Isso porque eles têm algumas características que são muito diferentes. Lá fora, esses ativos são negociados em um mercado todo pré-fixado, diferente do mercado local que é CDI+, que é o mercado que eu atuo. Aí já tem uma característica importante. E o que aconteceu ao longo do último ano? As treasuries abriram muito. Lá fora negocia treasuries mais um spread de crédito. Então as taxas abriram muito e os títulos performaram super mal no ano passado.

Aqui, tirando de Americanas (AMER3), nos últimos oito meses, houve fechamento forte de taxa de spread de crédito. Os fundos de crédito performando super bem. Fluxo vindo para crédito. O mercado primário não absorvia todo esse fundo novo, os gestores tinham que alocar recursos e iam no secundário. Eles apertaram as taxas, elas fecharam e os fundos performaram bem.
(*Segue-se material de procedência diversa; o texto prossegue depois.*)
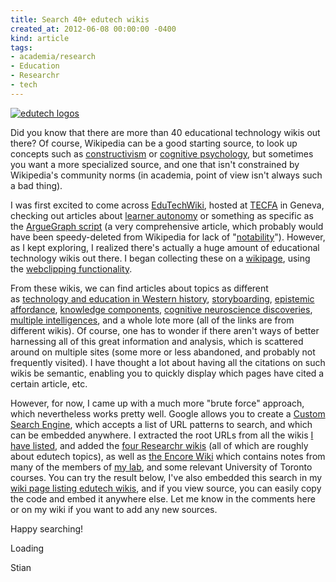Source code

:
 ```yaml
---
title: Search 40+ edutech wikis
created_at: 2012-06-08 00:00:00 -0400
kind: article
tags:
- academia/research
- Education
- Researchr
- tech
---
```


[![](http://reganmian.net/blog/wp-content/uploads/2012/06/edutech-logos1.jpg "edutech logos")](http://reganmian.net/blog/wp-content/uploads/2012/06/edutech-logos1.jpg)

Did you know that there are more than 40 educational technology wikis
out there? Of course, Wikipedia can be a good starting source, to look
up concepts such as
[constructivism](http://en.wikipedia.org/wiki/Constructivism_(learning_theory))
or [cognitive
psychology](http://en.wikipedia.org/wiki/Cognitive_psychology), but
sometimes you want a more specialized source, and one that isn't
constrained by Wikipedia's community norms (in academia, point of view
isn't always such a bad thing).

I was first excited to come across
[EduTechWiki](http://edutechwiki.unige.ch/en/Main_Page), hosted at
[TECFA](http://tecfa.unige.ch/) in Geneva, checking out articles about
[learner autonomy](http://edutechwiki.unige.ch/en/Learner_autonomy) or
something as specific as the [ArgueGraph
script](http://edutechwiki.unige.ch/en/ArgueGraph_Script) (a very
comprehensive article, which probably would have been speedy-deleted
from Wikipedia for lack of
"[notability](http://en.wikipedia.org/wiki/Wikipedia:Notability)").
However, as I kept exploring, I realized there's actually a huge amount
of educational technology wikis out there. I began collecting these on a
[wikipage](http://reganmian.net/wiki/edutech_wikis), using the
[webclipping
functionality](http://reganmian.net/blog/2012/05/10/using-web-clipping-and-sidewiki-to-gather-and-synthesize-information/ "Using web clipping and sidewiki to gather and synthesize information").

From these wikis, we can find articles about topics as different
as [technology and education in Western
history](http://www.studyplace.org/wiki/A-HH4078),
[storyboarding](http://www.instructionaldesign.org/storyboarding.html),
[epistemic
affordance](http://www.tel-thesaurus.net/wiki/index.php/Epistemic_affordance),
[knowledge
components](http://www.learnlab.org/research/wiki/index.php/Knowledge_components),
[cognitive neuroscience
discoveries](http://iae-pedia.org/Cognitive_Neuroscience_Discoveries),
[multiple intelligences](http://www.infed.org/thinkers/gardner.htm), and
a whole lote more (all of the links are from different wikis). Of
course, one has to wonder if there aren't ways of better harnessing all
of this great information and analysis, which is scattered around on
multiple sites (some more or less abandoned, and probably not frequently
visited). I have thought a lot about having all the citations on such
wikis be semantic, enabling you to quickly display which pages have
cited a certain article, etc.

However, for now, I came up with a much more "brute force" approach,
which nevertheless works pretty well. Google allows you to create a
[Custom Search Engine](http://www.google.com/cse/), which accepts a list
of URL patterns to search, and which can be embedded anywhere. I
extracted the root URLs from all the wikis [I have
listed](http://reganmian.net/wiki/edutech_wikis), and added the [four
Researchr wikis](http://reganmian.net/wiki/individual_academic_wikis)
(all of which are roughly about edutech topics), as well as [the Encore
Wiki](http://encorewiki.org) which contains notes from many of the
members of [my lab](http://encorelab.org), and some relevant University
of Toronto courses. You can try the result below, I've also embedded
this search in my [wiki page listing edutech
wikis](http://reganmian.net/wiki/edutech_wikis), and if you view source,
you can easily copy the code and embed it anywhere else. Let me know in
the comments here or on my wiki if you want to add any new sources.

Happy searching!

Loading

Stian
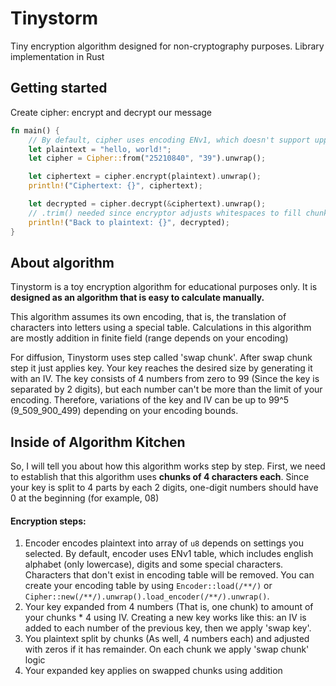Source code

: # Tinystorm
Tiny encryption algorithm designed for non-cryptography purposes.
Library implementation in Rust

## Getting started
Create cipher: encrypt and decrypt our message
```rust
fn main() {
    // By default, cipher uses encoding ENv1, which doesn't support uppercase
    let plaintext = "hello, world!";
    let cipher = Cipher::from("25210840", "39").unwrap();

    let ciphertext = cipher.encrypt(plaintext).unwrap();
    println!("Ciphertext: {}", ciphertext);

    let decrypted = cipher.decrypt(&ciphertext).unwrap();
    // .trim() needed since encryptor adjusts whitespaces to fill chunks
    println!("Back to plaintext: {}", decrypted);
}
```
## About algorithm
Tinystorm is a toy encryption algorithm for educational purposes only. It is **designed as an algorithm that is easy to calculate manually.**

This algorithm assumes its own encoding, that is, the translation of characters into letters using a special table.
Calculations in this algorithm are mostly addition in finite field (range depends on your encoding)

For diffusion, Tinystorm uses step called 'swap chunk'. After swap chunk step it just applies key.
Your key reaches the desired size by generating it with an IV. The key consists of 4 numbers from zero to 99 (Since the key is separated by 2 digits), but each number can't be more than the limit of your encoding.
Therefore, variations of the key and IV can be up to 99^5 (9_509_900_499) depending on your encoding bounds.

## Inside of Algorithm Kitchen
So, I will tell you about how this algorithm works step by step.
First, we need to establish that this algorithm uses **chunks of 4 characters each**.
Since your key is split to 4 parts by each 2 digits, one-digit numbers should have 0 at the beginning (for example, 08)
#### Encryption steps:
1. Encoder encodes plaintext into array of `u8` depends on settings you selected. By default, encoder uses ENv1 table, which includes english alphabet (only lowercase), digits and some special characters. Characters that don't exist in encoding table will be removed. You can create your encoding table by using `Encoder::load(/**/)` or `Cipher::new(/**/).unwrap().load_encoder(/**/).unwrap()`.
2. Your key expanded from 4 numbers (That is, one chunk) to amount of your chunks * 4 using IV. Creating a new key works like this: an IV is added to each number of the previous key, then we apply 'swap key'.
3. You plaintext split by chunks (As well, 4 numbers each) and adjusted with zeros if it has remainder. On each chunk we apply 'swap chunk' logic
4. Your expanded key applies on swapped chunks using addition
Você citou o caso Americanas. Foi um momento em que o mercado de crédito estremeceu. Vocês estavam alocados?

Marcelo Peixoto – A gente não teve impacto nem de Americanas (AMER3), nem de Light (LIGT3): Passamos ileso pelas duas. . Mas ali, infelizmente, o mercado mudou, ele deu uma freada e uma corrigida. Como eu percebi o mercado desde então? Quem tinha o papel da Americanas, está perdoado, porque foi uma fraude, talvez a maior na história do mercado de capitais brasileiro, tem muita coisa para ser explicada ainda.
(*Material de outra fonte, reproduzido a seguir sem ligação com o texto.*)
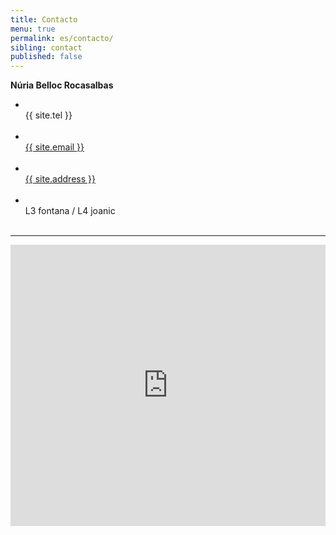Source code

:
 ```yaml
---
title: Contacto
menu: true
permalink: es/contacto/
sibling: contact
published: false
---
```

<div class="text-center">
  <strong>Núria Belloc Rocasalbas</strong>

  <ul class="list-unstyled">
    <li><i class="fa fa-whatsapp"></i><br>{{ site.tel }}<br><br></li>
    <li><i class="fa fa-envelope-o"></i><br><a href="mailto:{{ site.email }}">{{ site.email }}</a><br><br></li>
    <li><i class="fa fa-map-marker"></i><br><a href="https://goo.gl/maps/Ajnwv">{{ site.address }}</a><br><br></li>
    <li><i class="fa fa-subway "></i><br><span class="l3">L3 fontana</span> / <span class="l4">L4 joanic</span> <br><br></li>
  </ul>
  <hr>
  <iframe
  	src="https://www.google.com/maps/embed?pb=!1m14!1m8!1m3!1d2992.398736453312!2d2.1586423!3d41.408862299999996!3m2!1i1024!2i768!4f13.1!3m3!1m2!1s0x12a4a2ba36777bed%3A0x8854a6dbf200d4fb!2sCarrer+de+Sors%2C+10%2C+08024+Barcelona!5e0!3m2!1sca!2ses!4v1423177515170" width="100%" height="450" frameborder="0" style="border:0">
  </iframe>
</div>

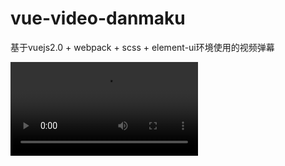 # vue-video-danmaku

基于vuejs2.0 + webpack + scss + element-ui环境使用的视频弹幕

<video src="https://stupid-dragon.oss-cn-beijing.aliyuncs.com/vue-video-danmaku/show.mp4" />







# 使用方法

### (直接下载后看example 代码更快懂)

----

1. 将下载的两个文件放进自己的项目中
2. import并将其变成组件

```js
import danmaku from './danmaku'
...
components: { danmaku }
```

3. 添加组件

```html
<danmaku :data="danmaku"
         :src="videoUrl"
         @send="sendDanmaku"
         :width="1200"></danmaku>
```







# 属性

* data  (Array)			 弹幕资源
* src (String)				视频Url地址
* width(Number)		 [可选，默认600] 视频宽度，会按照16:9限制视频高度
* @send(Function)	  点击发送弹幕之后调用的方法，将弹幕发送到服务器







# 注意事项

1. 内嵌了Video标签，我自己自定义了组件，想添加什么功能可能需要修改源码（源码写得很乱。）







> 作者：Crzy633(Parva和Stupid Dragon)

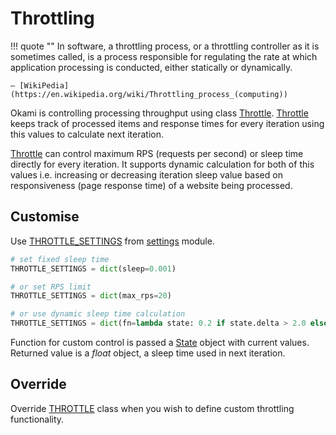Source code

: # Throttling


!!! quote ""
    In software, a throttling process, or a throttling controller as it is sometimes called, is a process responsible for regulating the rate at which application processing is conducted, either statically or dynamically.
    
    – [WikiPedia](https://en.wikipedia.org/wiki/Throttling_process_(computing))


Okami is controlling processing throughput using class [Throttle](api.md#throttle). [Throttle](api.md#throttle) keeps track of processed items and response times for every iteration using this values to calculate next iteration.

[Throttle](api.md#throttle) can control maximum RPS (requests per second) or sleep time directly for every iteration. It supports dynamic calculation for both of this values i.e. increasing or decreasing iteration sleep value based on responsiveness (page response time) of a website being processed.

## Customise

Use [THROTTLE_SETTINGS](settings.md#throttle_settings) from [settings](settings.md) module.

```python
# set fixed sleep time
THROTTLE_SETTINGS = dict(sleep=0.001)

# or set RPS limit
THROTTLE_SETTINGS = dict(max_rps=20)

# or use dynamic sleep time calculation
THROTTLE_SETTINGS = dict(fn=lambda state: 0.2 if state.delta > 2.0 else 0.001)
```

Function for custom control is passed a [State](api.md#state) object with current values. Returned value is a *float* object, a sleep time used in next iteration.

## Override

Override [THROTTLE](settings.md#throttle) class when you wish to define custom throttling functionality.
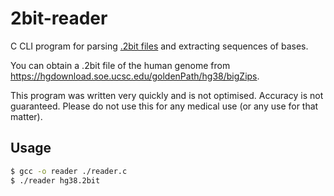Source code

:# 2bit-reader

C CLI program for parsing [.2bit files](https://genome.ucsc.edu/FAQ/FAQformat.html#format7) and extracting sequences of bases.

You can obtain a .2bit file of the human genome from https://hgdownload.soe.ucsc.edu/goldenPath/hg38/bigZips.

This program was written very quickly and is not optimised. Accuracy is not guaranteed. Please do not use this for any medical use (or any use for that matter).

## Usage

```bash
$ gcc -o reader ./reader.c
$ ./reader hg38.2bit
```
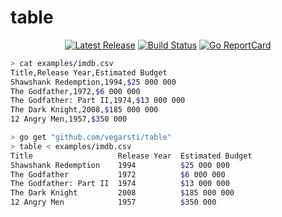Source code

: # table

<p align="center">
    <!-- <img src="https://stuff.charm.sh/glow-github.gif" alt="Glow Logo"> -->
    <a href="https://github.com/vegarsti/table/releases"><img src="https://img.shields.io/github/release/vegarsti/table.svg" alt="Latest Release"></a>
    <!-- <a href="https://pkg.go.dev/github.com/charmbracelet/glow?tab=doc"><img src="https://godoc.org/github.com/golang/gddo?status.svg" alt="GoDoc"></a> -->
    <a href="https://github.com/vegarsti/table/actions"><img src="https://github.com/charmbracelet/glow/workflows/test/badge.svg" alt="Build Status"></a>
    <a href="http://goreportcard.com/report/github.com/vegarsti/table"><img src="http://goreportcard.com/badge/vegarsti/table" alt="Go ReportCard"></a>
</p>

```sh
> cat examples/imdb.csv
Title,Release Year,Estimated Budget
Shawshank Redemption,1994,$25 000 000
The Godfather,1972,$6 000 000
The Godfather: Part II,1974,$13 000 000
The Dark Knight,2008,$185 000 000
12 Angry Men,1957,$350 000

> go get "github.com/vegarsti/table"
> table < examples/imdb.csv
Title                   Release Year  Estimated Budget
Shawshank Redemption    1994          $25 000 000
The Godfather           1972          $6 000 000
The Godfather: Part II  1974          $13 000 000
The Dark Knight         2008          $185 000 000
12 Angry Men            1957          $350 000
```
O que pode ser julgado ali de quem estava alocado é o nível de exposição. Se o gestor estava cumprindo o mandato dele, se não estava muito exposto. Mas ter ou não o papel, quando você está analisando números falsos, já perdeu o julgamento.
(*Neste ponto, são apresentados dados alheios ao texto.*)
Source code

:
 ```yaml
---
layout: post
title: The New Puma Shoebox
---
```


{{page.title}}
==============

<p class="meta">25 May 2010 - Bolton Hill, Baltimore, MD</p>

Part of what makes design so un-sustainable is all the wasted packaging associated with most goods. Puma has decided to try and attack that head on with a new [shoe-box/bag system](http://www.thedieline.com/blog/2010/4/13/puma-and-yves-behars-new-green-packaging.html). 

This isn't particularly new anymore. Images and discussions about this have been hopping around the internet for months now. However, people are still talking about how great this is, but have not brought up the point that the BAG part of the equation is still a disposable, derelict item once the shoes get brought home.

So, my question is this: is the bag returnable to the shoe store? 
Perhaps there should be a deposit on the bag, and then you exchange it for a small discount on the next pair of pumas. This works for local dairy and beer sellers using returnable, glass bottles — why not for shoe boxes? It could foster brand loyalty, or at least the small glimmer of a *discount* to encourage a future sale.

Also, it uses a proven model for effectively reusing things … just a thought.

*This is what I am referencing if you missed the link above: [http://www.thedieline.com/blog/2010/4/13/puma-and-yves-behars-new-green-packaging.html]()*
Meu produto é um D + 30, com um retorno alvo de CDI + 2,5%. Mas os fundos D + 0 que estavam alocados, a gente viu uma pressão de resgate muito forte na indústria. Esse é o problema de fundos de curto prazo, que alocam em crédito, porque aí o gestor tem que vender. Nessa hora, com um mercado com aversão a risco com tudo o que estava acontecendo, com pouco comprador, o preço desaba e começa uma reação em cadeia que se autoalimenta.

Quando [o mercado de crédito] começava a dar sinais de estabilidade, veio Light. Nós também não fomos impactados. Só que Light pegou muita gente, inclusive pessoas físicas, porque ela tinha aqueles papéis incentivados, isentos de Imposto de Renda (IR). Então a companhia foi uma surpresa nesse sentido.

O fato dela ter contratado aquele escritório de assessoria para otimizar seu setor de capital, caiu que nem uma bomba no mercado. E aí começa tudo outra vez, resgates, queda de preços e etc. Agora, também estamos vendo na mídia, Tok&Stok, Gol (GOLL4), Azul (AUZL4), Marisa (AMAR3), que para o ambiente de crédito, em um ambiente de juros altos, é ruim.

Mas eu acho que para frente, já está atrativo. Você tem high grade de empresa muito boa, pagando CDI + 4%. É um nível muito convidativo para alocar. Pode abrir mais? Pode, mas para um investidor de longo prazo já um nível fantástico de dúvida nenhuma.

Você falou sobre ser uma ‘empresa que analisa empresas’. Quais são as principais alocações que tem dado certo na casa?

Marcelo Peixoto – Acho que dá para falar em setor. Saneamento acho que é um setor muito resiliente, nós temos exposição a várias empresas, algumas com perspectivas de serem privatizadas. É um segmento que está com boas margens. São empresas que estão bem geridas e entregam, as metas têm reajustes tarifários importantes, então você vê o fluxo de caixa. É diferente de outras indústrias que você pode deixar de consumir.

O setor de transmissão também é um setor que a gente gosta e estamos expostos. Já bancos, eu não tinha muito no início, mas surgiram mais oportunidades, porque eles estavam expostos no caso da Americanas e teve muita ampliação de spread. Então eu elevei a carteira de 5% a 6% para 17% em bancos. Hoje é o setor que eu mais estou exposto, só banco grande brasileiro, não fico exposto a bancos menores. Eu não vejo também nenhum risco do que aconteceu recentemente nos EUA [chegar aqui].